■ TASK REQUIREMENTS
Please return the lines below verbatim, beginning at the one that has "Diarmuid is a" and stopping after the one that has "Hilary Hogan", and add no other lines.

┄┄┄┄┄┄┄┄┄┄

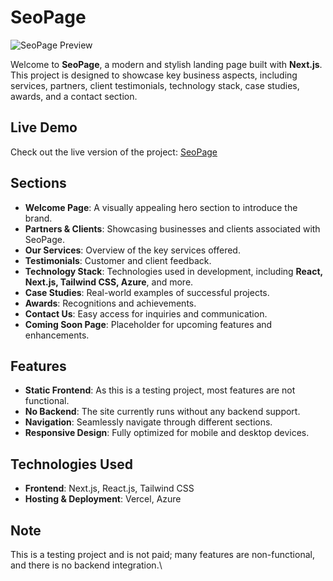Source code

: # SeoPage
![SeoPage Preview](https://res.cloudinary.com/dndev4rnw/image/upload/v1743506286/k50qmusc3z52t7kea3vr.png)

Welcome to **SeoPage**, a modern and stylish landing page built with **Next.js**. This project is designed to showcase key business aspects, including services, partners, client testimonials, technology stack, case studies, awards, and a contact section.

## Live Demo
Check out the live version of the project: [SeoPage](https://seopage.vercel.app)

## Sections
- **Welcome Page**: A visually appealing hero section to introduce the brand.
- **Partners & Clients**: Showcasing businesses and clients associated with SeoPage.
- **Our Services**: Overview of the key services offered.
- **Testimonials**: Customer and client feedback.
- **Technology Stack**: Technologies used in development, including **React, Next.js, Tailwind CSS, Azure**, and more.
- **Case Studies**: Real-world examples of successful projects.
- **Awards**: Recognitions and achievements.
- **Contact Us**: Easy access for inquiries and communication.
- **Coming Soon Page**: Placeholder for upcoming features and enhancements.

## Features
- **Static Frontend**: As this is a testing project, most features are not functional.
- **No Backend**: The site currently runs without any backend support.
- **Navigation**: Seamlessly navigate through different sections.
- **Responsive Design**: Fully optimized for mobile and desktop devices.

## Technologies Used
- **Frontend**: Next.js, React.js, Tailwind CSS
- **Hosting & Deployment**: Vercel, Azure

## Note
This is a testing project and is not paid; many features are non-functional, and there is no backend integration.\\

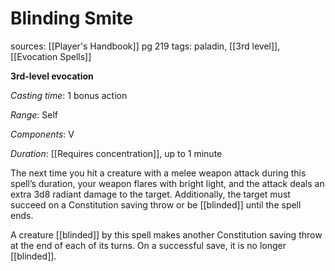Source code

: # Blinding Smite
sources: [[Player's Handbook]] pg 219
tags: paladin, [[3rd level]], [[Evocation Spells]]

**3rd-level evocation**

*Casting time*: 1 bonus action

*Range*: Self

*Components*: V

*Duration*: [[Requires concentration]], up to 1 minute

The next time you hit a creature with a melee weapon attack during this spell’s duration, your weapon flares with bright light, and the attack deals an extra 3d8 radiant damage to the target. Additionally, the target must succeed on a Constitution saving throw or be [[blinded]] until the spell ends.

A creature [[blinded]] by this spell makes another Constitution saving throw at the end of each of its turns. On a successful save, it is no longer [[blinded]].

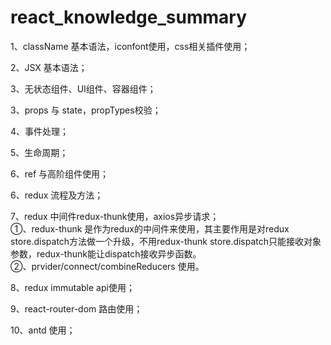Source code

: # react_knowledge_summary
1、className 基本语法，iconfont使用，css相关插件使用；

2、JSX 基本语法；

3、无状态组件、UI组件、容器组件；

3、props 与 state，propTypes校验；

4、事件处理；

5、生命周期；

6、ref 与高阶组件使用；

6、redux 流程及方法；

7、redux 中间件redux-thunk使用，axios异步请求；<br>
①、redux-thunk 是作为redux的中间件来使用，其主要作用是对redux store.dispatch方法做一个升级，不用redux-thunk store.dispatch只能接收对象参数，redux-thunk能让dispatch接收异步函数。<br>
②、prvider/connect/combineReducers 使用。<br>

8、redux immutable api使用；

9、react-router-dom 路由使用；

10、antd 使用；
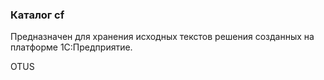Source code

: ### Каталог cf

Предназначен для хранения исходных текстов решения созданных на платформе 1С:Предприятие.

OTUS

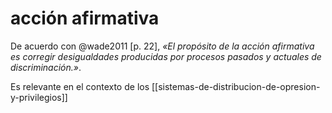 # acción afirmativa
De acuerdo con @wade2011 [p. 22], *«El propósito de la acción afirmativa es corregir desigualdades producidas por procesos pasados y actuales de discriminación.»*.

Es relevante en el contexto de los [[sistemas-de-distribucion-de-opresion-y-privilegios]]
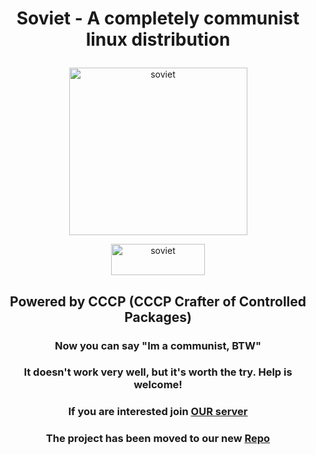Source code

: # <p align="center">Soviet - A completely communist linux distribution</p>
<p align="center"><img width="285" height="268" alt="soviet" src="https://i.imgur.com/tjVd8Vy.png"></p>

[<p align="center"><img width="150" height="50" alt="soviet" src="https://i.imgur.com/b1n7D0R.png"></p>](https://drive.google.com/file/d/1A36prJODdxTinFq4_cz-hNQc_PuS8g5E/view?usp=sharing)



## <p align="center">Powered by CCCP (CCCP Crafter of Controlled Packages)</p>

### <p align="center">Now you can say "Im a communist, BTW"</p>

### <p align="center">It doesn't work very well, but it's worth the try. Help is welcome!</p>

### <p align="center">If you are interested join [OUR server](https://discord.gg/UcJaRvRt) </p>

### <p align="center">The project has been moved to our new  [Repo](https://github.com/Soviet-Linux) </p>


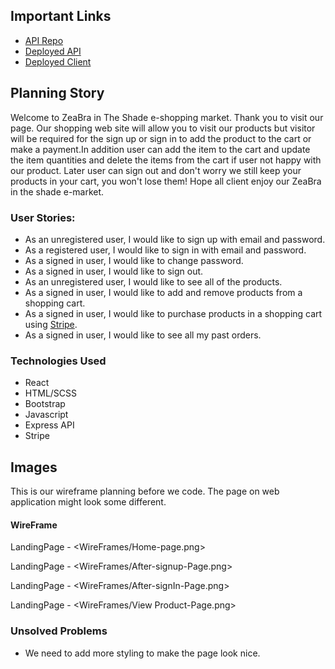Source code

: ## Important Links

- [API Repo](www.link.com)
- [Deployed API](www.link.com)
- [Deployed Client](www.link.com)

## Planning Story

Welcome to ZeaBra in The Shade e-shopping market. Thank you to visit our page. Our shopping web site will allow you to visit our products but visitor will be required for the sign up or sign in to add the product to the cart or make a payment.In addition user can add the item to the cart and update the item quantities and delete the items from the cart if user not happy with our product. Later user can sign out and don't worry we still keep your products in your cart, you won't lose them! Hope all client enjoy our ZeaBra in the shade e-market.

### User Stories:

- As an unregistered user, I would like to sign up with email and password.
- As a registered user, I would like to sign in with email and password.
- As a signed in user, I would like to change password.
- As a signed in user, I would like to sign out.
- As an unregistered user, I would like to see all of the products.
- As a signed in user, I would like to add and remove products from a shopping
  cart.
- As a signed in user, I would like to purchase products in a shopping cart
  using [Stripe](https://stripe.com/docs/checkout).
- As a signed in user, I would like to see all my past orders.

### Technologies Used

- React
- HTML/SCSS
- Bootstrap
- Javascript
- Express API
- Stripe

## Images

This is our wireframe planning before we code. The page on web application might look some different.

#### WireFrame

LandingPage - <WireFrames/Home-page.png>

LandingPage - <WireFrames/After-signup-Page.png>

LandingPage - <WireFrames/After-signIn-Page.png>

LandingPage - <WireFrames/View Product-Page.png>


### Unsolved Problems

- We need to add more styling to make the page look nice.
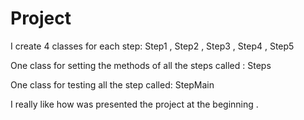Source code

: # Project 

I create 4 classes for each step: Step1 , Step2 , Step3 , Step4 , Step5

One class for setting the methods of all the steps called : Steps

One class for testing all the step called: StepMain


I really like how was presented the project at the beginning .
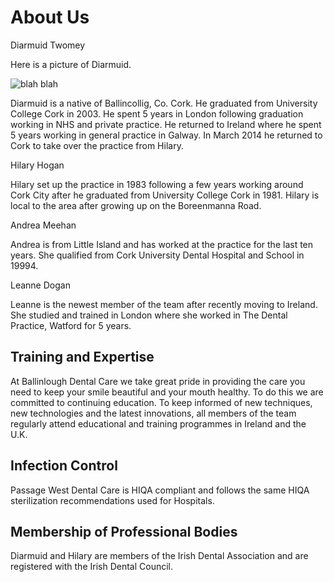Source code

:# About Us

Diarmuid Twomey

Here is a picture of Diarmuid.

![blah blah][pic]

Diarmuid is a native of Ballincollig, Co. Cork. He graduated from University College
Cork in 2003. He spent 5 years in London following graduation working in NHS and private practice. He
returned to Ireland where he spent 5 years working in general practice in Galway. In March 2014 he returned to Cork to take over the practice from Hilary.

Hilary Hogan

Hilary set up the practice in 1983 following a few years working around Cork City after he graduated from University College Cork in 1981. Hilary is local to the area after growing up on the Boreenmanna Road.

Andrea Meehan

Andrea is from Little Island and has worked at the practice for the last ten years. She qualified from Cork University Dental Hospital and School in 19994.

Leanne Dogan

Leanne is the newest member of the team after recently moving to Ireland. She studied and trained in London where she worked in The Dental Practice, Watford for 5 years.


## Training and Expertise

At Ballinlough Dental Care we take great pride in providing the care you
need to keep your smile beautiful and your mouth healthy.  To do this we
are committed to continuing education.  To keep informed of new
techniques, new technologies and the latest innovations,  all members of the team
regularly attend educational and training programmes in Ireland and the
U.K.

## Infection Control

Passage West Dental Care is HIQA compliant and follows the same HIQA
sterilization recommendations used for Hospitals.

## Membership of Professional Bodies

Diarmuid and Hilary are members of the Irish Dental Association and are registered with
the Irish Dental Council. 

[pic]: https://dl.dropboxusercontent.com/sc/mlmc321rb630jup/AAAlDwUZGvoeBbh8ILt6_urCa "Hover text"
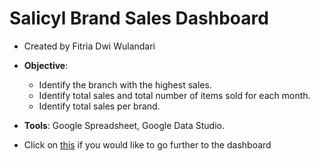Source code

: # Salicyl Brand Sales Dashboard

- Created by Fitria Dwi Wulandari
- **Objective**:
  - Identify the branch with the highest sales.
  - Identify total sales and total number of items sold for each month.
  - Identify total sales per brand.
 
- **Tools**: Google Spreadsheet, Google Data Studio.
- Click on [this](https://datastudio.google.com/reporting/71c6630c-2229-4b16-8497-0a9bf9883125) if you would like to go further to the dashboard
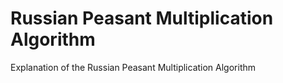 # Russian Peasant Multiplication Algorithm
Explanation of the Russian Peasant Multiplication Algorithm
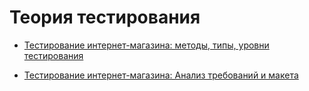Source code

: 
# Теория тестирования

 - [Тестирование интернет-магазина: методы, типы, уровни тестирования](https://docs.google.com/spreadsheets/d/1MnOpcvO4hWtVBStdOlPmofjzUqBd12HzWOanKy00Q-E/edit?gid=1367632025#gid=1367632025)

 - [Тестирование интернет-магазина: Анализ требований и макета](https://docs.google.com/spreadsheets/d/10MR_5gVsiIurZSvqxiEc0NcDkMhH8mKfScTfi0Z_fRU/edit?usp=sharing)


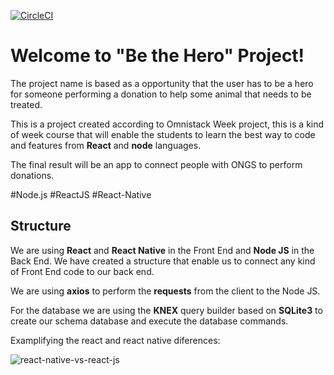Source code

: [![CircleCI](https://circleci.com/gh/circleci/circleci-docs/tree/teesloane-patch-5.svg?style=svg)](https://circleci.com/gh/circleci/circleci-docs/tree/teesloane-patch-5)
# Welcome to "Be the Hero" Project! 
The project name is based as a opportunity that the user has to be a hero for someone performing a donation to help some animal that needs to be treated.

This is a project created according to Omnistack Week project, this is a kind of week course that will enable the students to learn the best way to code and features from **React** and **node** languages.

The final result will be an app to connect people with ONGS to perform donations.

#Node.js #ReactJS #React-Native

## Structure

We are using **React** and **React Native** in the Front End and **Node JS** in the Back End. We have created a structure that enable us to connect any kind of Front End code to our back end.

We are using **axios** to perform the **requests** from the client to the Node JS. 

For the database we are using the **KNEX** query builder based on **SQLite3** to create our schema database and execute the database commands.

Examplifying the react and react native diferences:

![react-native-vs-react-js](https://user-images.githubusercontent.com/62657321/79994219-0dcc4480-848c-11ea-9470-423279b7b820.jpg)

┄┄┄┄┄┄┄┄┄┄

■ REPLY
Diarmuid is a native of Ballincollig, Co. Cork. He graduated from University College
Cork in 2003. He spent 5 years in London following graduation working in NHS and private practice. He
returned to Ireland where he spent 5 years working in general practice in Galway. In March 2014 he returned to Cork to take over the practice from Hilary.

Hilary Hogan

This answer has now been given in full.